[10/14] blk-mq: initial support for multiple queue maps

Message ID	20181029163738.10172-11-axboe@kernel.dk (mailing list archive)
State	Superseded
Headers	show Return-Path: <linux-scsi-owner@kernel.org> From: Jens Axboe <axboe@kernel.dk> To: linux-block@vger.kernel.org, linux-scsi@vger.kernel.org, linux-kernel@vger.kernel.org Cc: Jens Axboe <axboe@kernel.dk> Subject: [PATCH 10/14] blk-mq: initial support for multiple queue maps Date: Mon, 29 Oct 2018 10:37:34 -0600 Message-Id: <20181029163738.10172-11-axboe@kernel.dk> In-Reply-To: <20181029163738.10172-1-axboe@kernel.dk> References: <20181029163738.10172-1-axboe@kernel.dk> Sender: linux-scsi-owner@vger.kernel.org Precedence: bulk
Series	blk-mq: Add support for multiple queue maps \| expand [PATCHSET,v2,0/14] blk-mq: Add support for multiple queue maps [01/14] blk-mq: kill q->mq_map [02/14] blk-mq: abstract out queue map [03/14] blk-mq: provide dummy blk_mq_map_queue_type() helper [04/14] blk-mq: pass in request/bio flags to queue mapping [05/14] blk-mq: allow software queue to map to multiple hardware queues [06/14] blk-mq: add 'type' attribute to the sysfs hctx directory [07/14] blk-mq: support multiple hctx maps [08/14] blk-mq: separate number of hardware queues from nr_cpu_ids [09/14] blk-mq: ensure that plug lists don't straddle hardware queues [10/14] blk-mq: initial support for multiple queue maps [11/14] irq: add support for allocating (and affinitizing) sets of IRQs [12/14] nvme: utilize two queue maps, one for reads and one for writes [13/14] block: add REQ_HIPRI and inherit it from IOCB_HIPRI [14/14] nvme: add separate poll queue map

Jens Axboe Oct. 29, 2018, 4:37 p.m. UTC

Add a queue offset to the tag map. This enables users to map
iteratively, for each queue map type they support.

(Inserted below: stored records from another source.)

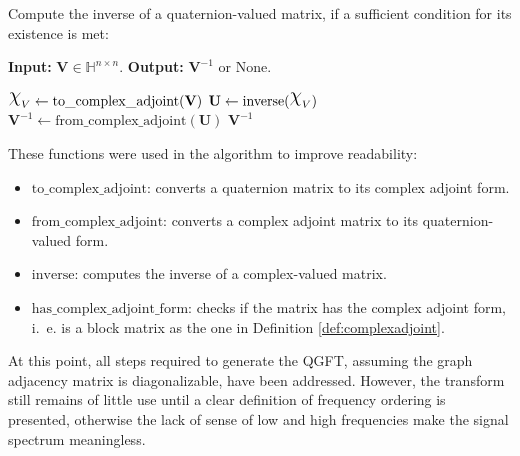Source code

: \newcommand{\algorithmspacing}{0.5}
\begin{algorithm}
\label{alg:qinv}
Compute the inverse of a quaternion-valued matrix, if a sufficient condition for its existence is met:
\vspace*{-\algorithmspacing\baselineskip}
\begin{leftbar}
\noindent\textbf{\upshape Input:} $\mathbf{V} \in \mathbb{H}^{n \times n}$. \textbf{\upshape Output:} $\mathbf{V}^{-1}$ or {\upshape None}.

\begin{algorithmic}[1]
\State $\rchi_V \gets \mathrm{to\_complex\_adjoint}(\mathbf{V})$
    \State {}
\Else
    \State $\mathbf{U} \gets \mathrm{inverse}(\rchi_V)$
        \State {}
    \Else
        \State $\mathbf{V}^{-1} \gets \mathrm{from\_complex\_adjoint}(\mathbf{U})$
        \State \Return $\mathbf{V}^{-1}$
    \EndIf
\EndIf
\end{algorithmic}
\end{leftbar}
\vspace*{-\algorithmspacing\baselineskip}
\noindent These functions were used in the algorithm to improve readability:
\vspace*{-\algorithmspacing\baselineskip}
\begin{itemize}[noitemsep]
\item $\mathrm{to\_complex\_adjoint}$: converts a quaternion matrix to its complex adjoint form.
\item $\mathrm{from\_complex\_adjoint}$: converts a complex adjoint matrix to its quaternion-valued form.
\item $\mathrm{inverse}$: computes the inverse of a complex-valued matrix.
\item $\mathrm{has\_complex\_adjoint\_form}$: checks if the matrix has the complex adjoint form, i.~e. is a block matrix as the one in Definition \ref{def:complexadjoint}.
\end{itemize}
\end{algorithm}

At this point, all steps required to generate the QGFT, assuming the graph adjacency matrix is diagonalizable, have been addressed. However, the transform still remains of little use until a clear definition of frequency ordering is presented, otherwise the lack of sense of low and high frequencies make the signal spectrum meaningless.

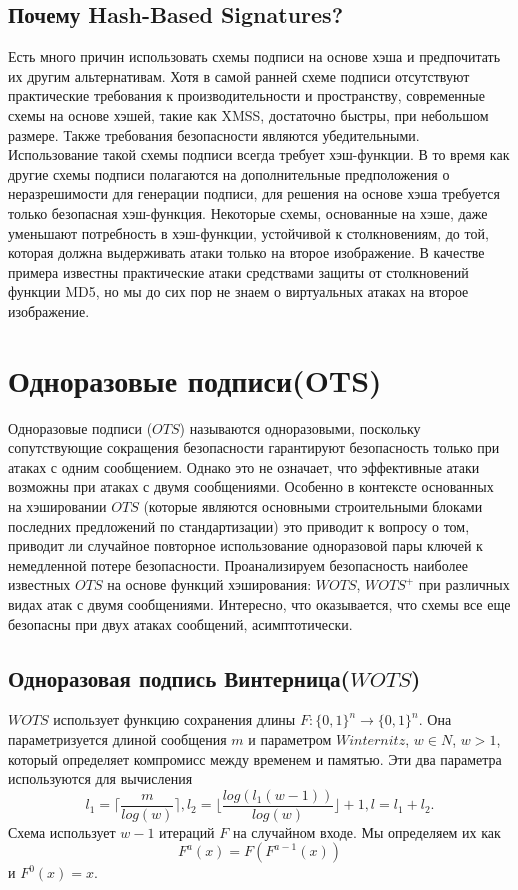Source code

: \documentclass[a4paper, 14pt]{extarticle}
\begin{document}
\subsection{Почему Hash-Based Signatures?}
Есть много причин использовать схемы подписи на основе хэша и предпочитать их другим альтернативам. Хотя в самой ранней схеме подписи отсутствуют практические требования к производительности и пространству, современные схемы на основе хэшей, такие как XMSS, достаточно быстры, при небольшом размере. Также требования безопасности являются убедительными. Использование такой схемы подписи всегда требует хэш-функции. В то время как другие схемы подписи полагаются на дополнительные предположения о неразрешимости для генерации подписи, для решения на основе хэша требуется только безопасная хэш-функция. Некоторые схемы, основанные на хэше, даже уменьшают потребность в хэш-функции, устойчивой к столкновениям, до той, которая должна выдерживать атаки только на второе изображение. В качестве примера известны практические атаки средствами защиты от столкновений функции MD5, но мы до сих пор не знаем о виртуальных атаках на второе изображение.
\newpage

\section{Одноразовые подписи(OTS)}
Одноразовые подписи ($OTS$) называются одноразовыми, поскольку сопутствующие сокращения безопасности гарантируют безопасность только при атаках с одним сообщением. Однако это не означает, что эффективные атаки возможны при атаках с двумя сообщениями. Особенно в контексте основанных на хэшировании $OTS$ (которые являются основными строительными блоками последних предложений по стандартизации) это приводит к вопросу о том, приводит ли случайное повторное использование одноразовой пары ключей к немедленной потере безопасности. Проанализируем безопасность наиболее известных $OTS$ на основе функций хэширования: $WOTS$, $WOTS^{+}$ при различных видах атак с двумя сообщениями. Интересно, что оказывается, что схемы все еще безопасны при двух атаках сообщений, асимптотически.
\subsection{Одноразовая подпись Винтерница($WOTS$)}
$WOTS$ использует функцию сохранения длины $F : \{0, 1\}^{n} \rightarrow \{0, 1\}^{n}$. Она параметризуется длиной сообщения $m$ и параметром $Winternitz$, $w \in N$, $w > 1$, который определяет компромисс между временем и памятью. Эти два параметра используются для вычисления
\[ l_{1} = \Bigg \lceil \frac{m}{log(w)} \Bigg \rceil, l_{2} = \Bigg \lfloor \frac{log(l_{1}(w - 1))}{log(w)} \Bigg \rfloor + 1, l = l_{1} + l_{2}. \]
Схема использует $w - 1$ итераций $F$ на случайном входе. Мы определяем их как
\[ F^{a}(x) = F(F^{a - 1}(x)) \]
и $F^{0}(x) = x$.
\newline
\end{document}

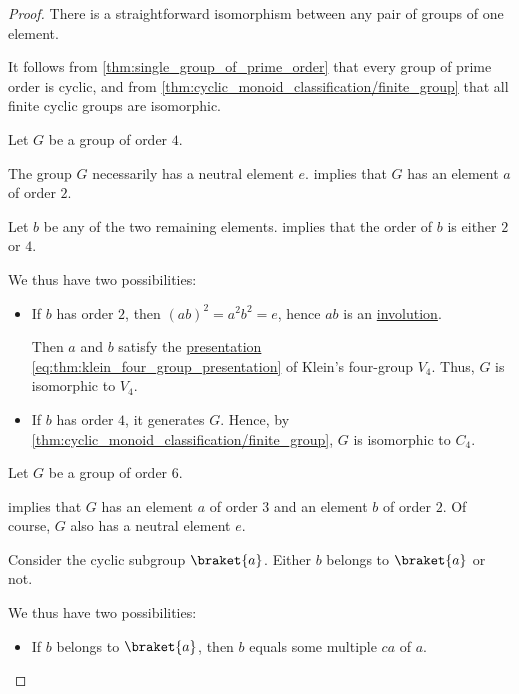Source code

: \begin{proof}
   There is a straightforward isomorphism between any pair of groups of one element.

   It follows from \cref{thm:single_group_of_prime_order} that every group of prime order is cyclic, and from \cref{thm:cyclic_monoid_classification/finite_group} that all finite cyclic groups are isomorphic.

   Let \( G \) be a group of order \( 4 \).

  The group \( G \) necessarily has a neutral element \( e \).  implies that \( G \) has an element \( a \) of order \( 2 \).

  Let \( b \) be any of the two remaining elements.  implies that the order of \( b \) is either \( 2 \) or \( 4 \).

  We thus have two possibilities:
  \begin{itemize}
    \item If \( b \) has order \( 2 \), then \( (ab)^2 = a^2 b^2 = e \), hence \( ab \) is an \hyperref[def:group_element_order]{involution}.

    Then \( a \) and \( b \) satisfy the \hyperref[def:group_presentation]{presentation} \eqref{eq:thm:klein_four_group_presentation} of Klein's four-group \( V_4 \). Thus, \( G \) is isomorphic to \( V_4 \).

    \item If \( b \) has order \( 4 \), it generates \( G \). Hence, by \cref{thm:cyclic_monoid_classification/finite_group}, \( G \) is isomorphic to \( C_4 \).
  \end{itemize}

   Let \( G \) be a group of order \( 6 \).

   implies that \( G \) has an element \( a \) of order \( 3 \) and an element \( b \) of order \( 2 \). Of course, \( G \) also has a neutral element \( e \).

  Consider the cyclic subgroup \( \braket{ a } \). Either \( b \) belongs to \( \braket{ a } \) or not.

  We thus have two possibilities:
  \begin{itemize}
    \item If \( b \) belongs to \( \braket{ a } \), then \( b \) equals some multiple \( ca \) of \( a \).


\end{itemize}
\end{proof}
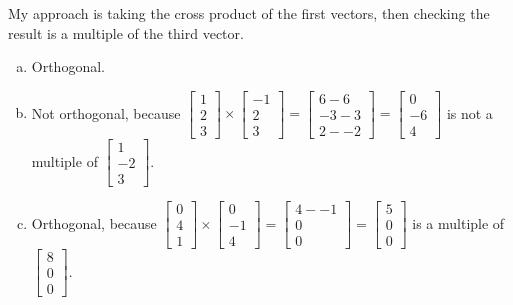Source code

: \documentclass[11pt]{article}
\begin{document}
My approach is taking the cross product of the first vectors, then checking the result is a multiple of the third vector.

\begin{enumerate}[a.]
	\item %
	Orthogonal.
	
	\item %
	Not orthogonal, because $\begin{bmatrix}
	1 \\ 2 \\ 3
	\end{bmatrix}\times\begin{bmatrix}
	-1 \\ 2 \\ 3
	\end{bmatrix}=
	\begin{bmatrix}
	6-6 \\ -3-3\\ 2--2
	\end{bmatrix}=
	\begin{bmatrix}
	0 \\ -6 \\ 4
	\end{bmatrix}$ is not a multiple of $\begin{bmatrix}
	1 \\ -2 \\ 3
	\end{bmatrix}$.
	
	\item %
	Orthogonal, because $\begin{bmatrix}
	0 \\ 4 \\ 1
	\end{bmatrix}\times\begin{bmatrix}
	0 \\ -1 \\ 4
	\end{bmatrix}=
	\begin{bmatrix}
	4--1 \\ 0 \\ 0
	\end{bmatrix}=
	\begin{bmatrix}
	5 \\ 0 \\ 0
	\end{bmatrix}$ is a multiple of $\begin{bmatrix}
	8 \\ 0 \\ 0
	\end{bmatrix}$.
	

\end{enumerate}
\end{document}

Bump maximum number of supported maps to 2, we're now fully
able to support more than 1 map.

Reviewed-by: Hannes Reinecke <hare@suse.com>
Signed-off-by: Jens Axboe <axboe@kernel.dk>
---
 block/blk-mq-cpumap.c  | 9 +++++----
 block/blk-mq-pci.c     | 2 +-
 block/blk-mq-virtio.c  | 2 +-
 include/linux/blk-mq.h | 3 ++-
 4 files changed, 9 insertions(+), 7 deletions(-)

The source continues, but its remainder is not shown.